Anyone that knows anything about music will tell you that Vienna is the place to be if you want to see an Opera, or Concert. It doesn’t really matter which one, as long as you have some sort of musical experience. The best part about it is that you only need about four euros to have a great cultural experience in this city. As soon as we arrived in Vienna, Annie and I had been determined to go to an Opera. This desire for a story told entirely by song was fueled even more by our failed attempt in Prague. We set our sights on the third day and managed to cajole the rest of our classmates into accompanying us. Everyone dressed up to the nines and we all set out towards the box office with our student IDs in hand, (students always get better prices at these sort of events).
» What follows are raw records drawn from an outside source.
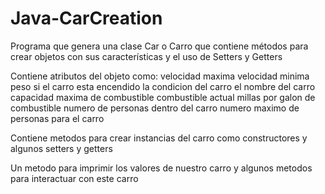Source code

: # Java-CarCreation
Programa que genera una clase Car o Carro que contiene métodos para crear objetos con sus características y el uso de Setters y Getters


Contiene atributos del objeto como:
     velocidad maxima 
     velocidad minima 
     peso
     si el carro esta encendido
     la condicion del carro
     el nombre del carro
     capacidad maxima de combustible
     combustible actual
     millas por galon de combustible
     numero de personas dentro del carro
     numero maximo de personas para el carro
     
Contiene metodos para crear instancias del carro como constructores
y algunos setters y getters 

Un metodo para imprimir los valores de nuestro carro
y algunos metodos para interactuar con este carro

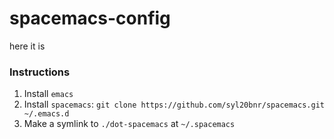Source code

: # spacemacs-config
here it is

### Instructions
1. Install `emacs`
2. Install `spacemacs`: `git clone https://github.com/syl20bnr/spacemacs.git ~/.emacs.d`
3. Make a symlink to `./dot-spacemacs` at `~/.spacemacs`
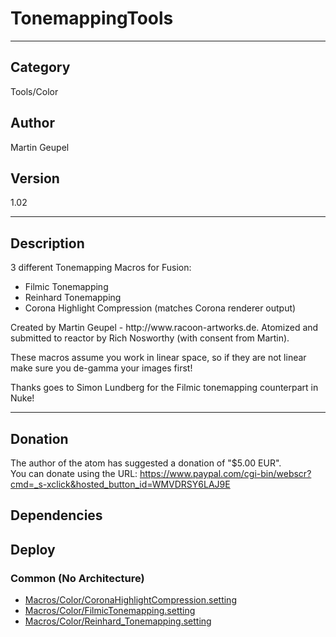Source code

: # TonemappingTools
___

## Category
Tools/Color

## Author
Martin Geupel

## Version
1.02

___

## Description
3 different Tonemapping Macros for Fusion:
<ul>
	<li>Filmic Tonemapping</li>
	<li>Reinhard Tonemapping</li>
	<li>Corona Highlight Compression (matches Corona renderer output)</li>
</ul>

<p>Created by Martin Geupel - http://www.racoon-artworks.de.  Atomized and submitted to reactor by Rich Nosworthy (with consent from Martin). </p>

<p>These macros assume you work in linear space, so if they are not linear make sure you de-gamma your images first!</p>

<p>Thanks goes to Simon Lundberg for the Filmic tonemapping counterpart in Nuke!</p>


___

## Donation
The author of the atom has suggested a donation of "$5.00 EUR".  
You can donate using the URL: <a href="https://www.paypal.com/cgi-bin/webscr?cmd=_s-xclick&hosted_button_id=WMVDRSY6LAJ9E" class="button">https://www.paypal.com/cgi-bin/webscr?cmd=_s-xclick&hosted_button_id=WMVDRSY6LAJ9E</a>
## Dependencies

## Deploy

### Common (No Architecture)

<ul>
<li><a href="https://gitlab.com/WeSuckLess/Reactor/-/blob/master/Atoms/com.RacoonArtworks.TonemappingTools/Macros/Color/CoronaHighlightCompression.setting?ref_type=heads">Macros/Color/CoronaHighlightCompression.setting</a></li>
<li><a href="https://gitlab.com/WeSuckLess/Reactor/-/blob/master/Atoms/com.RacoonArtworks.TonemappingTools/Macros/Color/FilmicTonemapping.setting?ref_type=heads">Macros/Color/FilmicTonemapping.setting</a></li>
<li><a href="https://gitlab.com/WeSuckLess/Reactor/-/blob/master/Atoms/com.RacoonArtworks.TonemappingTools/Macros/Color/Reinhard_Tonemapping.setting?ref_type=heads">Macros/Color/Reinhard_Tonemapping.setting</a></li>
</ul>
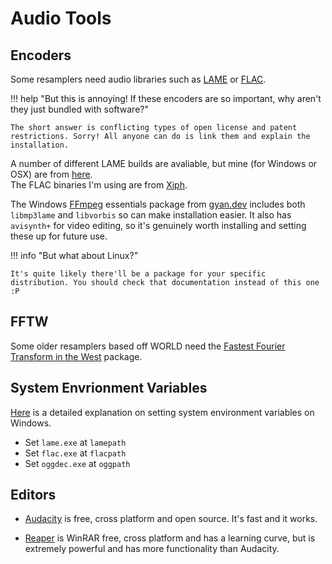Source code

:# Audio Tools
## Encoders
Some resamplers need audio libraries such as [LAME](https://lame.sourceforge.io/index.php) or [FLAC](https://xiph.org/flac/).

!!! help "But this is annoying! If these encoders are so important, why aren't they just bundled with software?"

    The short answer is conflicting types of open license and patent restrictions. Sorry! All anyone can do is link them and explain the installation.

A number of different LAME builds are avaliable, but mine (for Windows or OSX) are from [here](http://aegiscorp.free.fr/lame/). <br>
The FLAC binaries I'm using are from [Xiph](https://xiph.org/flac/download.html).

The Windows [FFmpeg](https://ffmpeg.org/) essentials package from [gyan.dev](https://www.gyan.dev/ffmpeg/builds/#release-builds) includes both `libmp3lame` and `libvorbis` so can make installation easier.
It also has `avisynth+` for video editing, so it's genuinely worth installing and setting these up for future use.

!!! info "But what about Linux?"

    It's quite likely there'll be a package for your specific distribution. You should check that documentation instead of this one :P

## FFTW	
Some older resamplers based off WORLD need the [Fastest Fourier Transform in the West](http://www.fftw.org/download.html) package.



## System Envrionment Variables
[Here](https://superuser.com/questions/284342/what-are-path-and-other-environment-variables-and-how-can-i-set-or-use-them) is a detailed explanation on setting system environment variables on Windows.

 * Set `lame.exe` at `lamepath`
 * Set `flac.exe` at `flacpath`
 * Set `oggdec.exe` at `oggpath`

## Editors
- [Audacity](https://www.audacityteam.org/) is free, cross platform and open source. It's fast and it works.

- [Reaper](https://www.reaper.fm/) is WinRAR free, cross platform and has a learning curve, but is extremely powerful and has more functionality than Audacity.


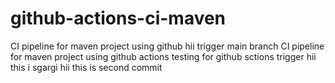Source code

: # github-actions-ci-maven
CI pipeline for maven project using github 
hii trigger main branch
CI pipeline for maven project using github actions
testing for github sctions trigger
hii this i sgargi
hii this is second commit
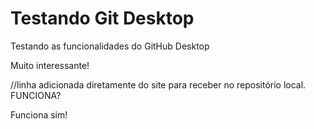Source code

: # Testando Git Desktop
 Testando as funcionalidades do GitHub Desktop

 Muito interessante!
 
 
 //linha adicionada diretamente do site para receber no repositório local. FUNCIONA?
 
 Funciona sim!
Annie was the first to reach the box office and she quickly informed us that the cheapest seats for students were twenty euros. There was a unison of groans from the group. “BUT” she shouted, “ If we stand, we only have to pay four euros.” It’s amazing how a difference of sixteen euros can convince twenty college students to stand for three hours straight through an Opera sung entirely in German. We all agreed and quickly purchased our tickets. We had about an hour to spare before it began so everyone went there separate ways with the agreement to meet in fifty minutes. Annie, Andy and I decided that we would spend our pre-Opera time at the famed café at Hotel Sacher. We walked into the extravagantly decorated restaurant and were speechless for about a minute as we all stared at the lush decorations and mouth watering cakes displayed in the center of the room. Home to the notoriously “healthy” Sacher tort, this café was the one to come up with the recipe for the rich chocolate cake we were about to gorge ourselves on. We each ordered a different delicacy, and I, of course, picked the Sacher tort. For about five minutes, we were silent as we tasted and devoured each of the different cakes. We had just enough time to run back to the doors of the Opera and grab our seats/spots for standing.
The opera began pleasantly enough with a festive dance scene, but I could already see some of my classmates start to fidget. The standing space was crowded and hot, and the usher was quick to yell if she saw you try and sit. After about 30 minutes into the opera, the first students began to leave. It continued like this until the scene where one of the characters was shot. We all clapped energetically thinking that it was finally the end. I must point out here, that the Opera was thoroughly entertaining and beautiful, but you try standing for two hours straight in a hot, stuffy room. We all headed happily of off the balcony towards the door when we heard someone say, “Intermission ends in twenty minutes.” We all looked at each other with guilty expressions. After about two minutes of pleading statements and justifications of why we should leave, we guiltily filed out of the Opera’s double doors. We had walked a block away from the Opera house when we came across a crowd of people standing in front of a large flat screen. The Opera was being shown LIVE, on the screen. I was thrilled and quickly came up with a compromise for the rest of our classmates. All we had to do was grab some pizza and drinks from the nearby cart, and set ourselves down on the sidewalk in front of the screen. This is how we watched the remaining forty five minutes of the Opera. While we didn’t have the convenience of the subtitles screen, like we did inside, we were able to figure out what was happening by the actor’s facial expressions (which were impossible to see when we were standing inside). Overall, I think our experience was extremely cultural, and while we had to cheat a bit at the end, we still managed to sample some of the best of Vienna and we didn’t even get lost while trying.